A high-throughput method to characterize membrane viscosity of flowing microcapsules

Microcapsules have many industrial applications and also serve as a widely used mechanical model of living biological cells. Characterizing the viscosity and elasticity of capsules at a high-throughput rate has been a classical challenge, since this is a time-consuming process in which one needs to fit the time-dependent capsule deformation to theoretical predictions. In the present study, we develop a novel efficient method, by integrating a deep convolutional neural network with a high-fidelity mechanistic capsule model, to predict the membrane viscosity and elasticity of a microcapsule from its dynamic deformation when flowing in a branched microchannel.

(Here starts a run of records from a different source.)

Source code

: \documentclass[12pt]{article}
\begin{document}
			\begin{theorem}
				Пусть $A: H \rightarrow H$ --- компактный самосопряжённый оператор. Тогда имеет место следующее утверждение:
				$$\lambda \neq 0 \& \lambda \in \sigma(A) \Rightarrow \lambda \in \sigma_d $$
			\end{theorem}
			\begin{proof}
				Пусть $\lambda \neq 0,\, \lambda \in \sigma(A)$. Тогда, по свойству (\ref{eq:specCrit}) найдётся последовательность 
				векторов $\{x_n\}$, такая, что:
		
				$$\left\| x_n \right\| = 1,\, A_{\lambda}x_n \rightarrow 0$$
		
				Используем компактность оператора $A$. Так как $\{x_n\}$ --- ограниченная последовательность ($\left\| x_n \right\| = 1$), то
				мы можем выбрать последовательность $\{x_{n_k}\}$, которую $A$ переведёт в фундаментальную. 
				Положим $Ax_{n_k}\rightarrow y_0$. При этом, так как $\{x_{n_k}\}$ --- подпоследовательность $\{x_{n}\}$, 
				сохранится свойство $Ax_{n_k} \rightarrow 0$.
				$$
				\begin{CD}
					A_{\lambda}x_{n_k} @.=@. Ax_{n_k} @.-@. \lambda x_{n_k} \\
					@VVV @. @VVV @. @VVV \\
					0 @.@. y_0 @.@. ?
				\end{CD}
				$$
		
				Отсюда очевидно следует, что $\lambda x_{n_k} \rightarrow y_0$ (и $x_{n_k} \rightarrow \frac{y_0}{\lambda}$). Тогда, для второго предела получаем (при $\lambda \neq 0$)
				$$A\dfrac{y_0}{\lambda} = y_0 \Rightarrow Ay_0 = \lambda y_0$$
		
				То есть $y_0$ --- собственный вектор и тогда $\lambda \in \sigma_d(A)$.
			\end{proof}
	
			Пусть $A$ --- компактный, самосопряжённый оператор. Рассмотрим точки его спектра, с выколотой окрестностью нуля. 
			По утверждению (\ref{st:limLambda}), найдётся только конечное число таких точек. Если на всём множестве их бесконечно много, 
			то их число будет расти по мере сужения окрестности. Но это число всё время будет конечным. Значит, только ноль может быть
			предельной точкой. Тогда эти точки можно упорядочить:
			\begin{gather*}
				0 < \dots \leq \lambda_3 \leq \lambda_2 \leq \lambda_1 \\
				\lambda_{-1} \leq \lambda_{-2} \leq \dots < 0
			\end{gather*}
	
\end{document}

Compared with a conventional inverse method, the present approach can increase the prediction throughput rate by five orders of magnitude while maintaining the same level of prediction accuracy. We also demonstrate that the present approach can deal with capsules with large deformation in inertial flows.

Automated summary

In this study, a novel efficient method combining a deep convolutional neural network with a high-fidelity mechanistic capsule model is proposed to predict the membrane viscosity and elasticity of microcapsules flowing in a branched microchannel. Compared with traditional methods, this approach significantly increases prediction throughput rate while maintaining accuracy, and can handle capsules with large deformation in inertial flows.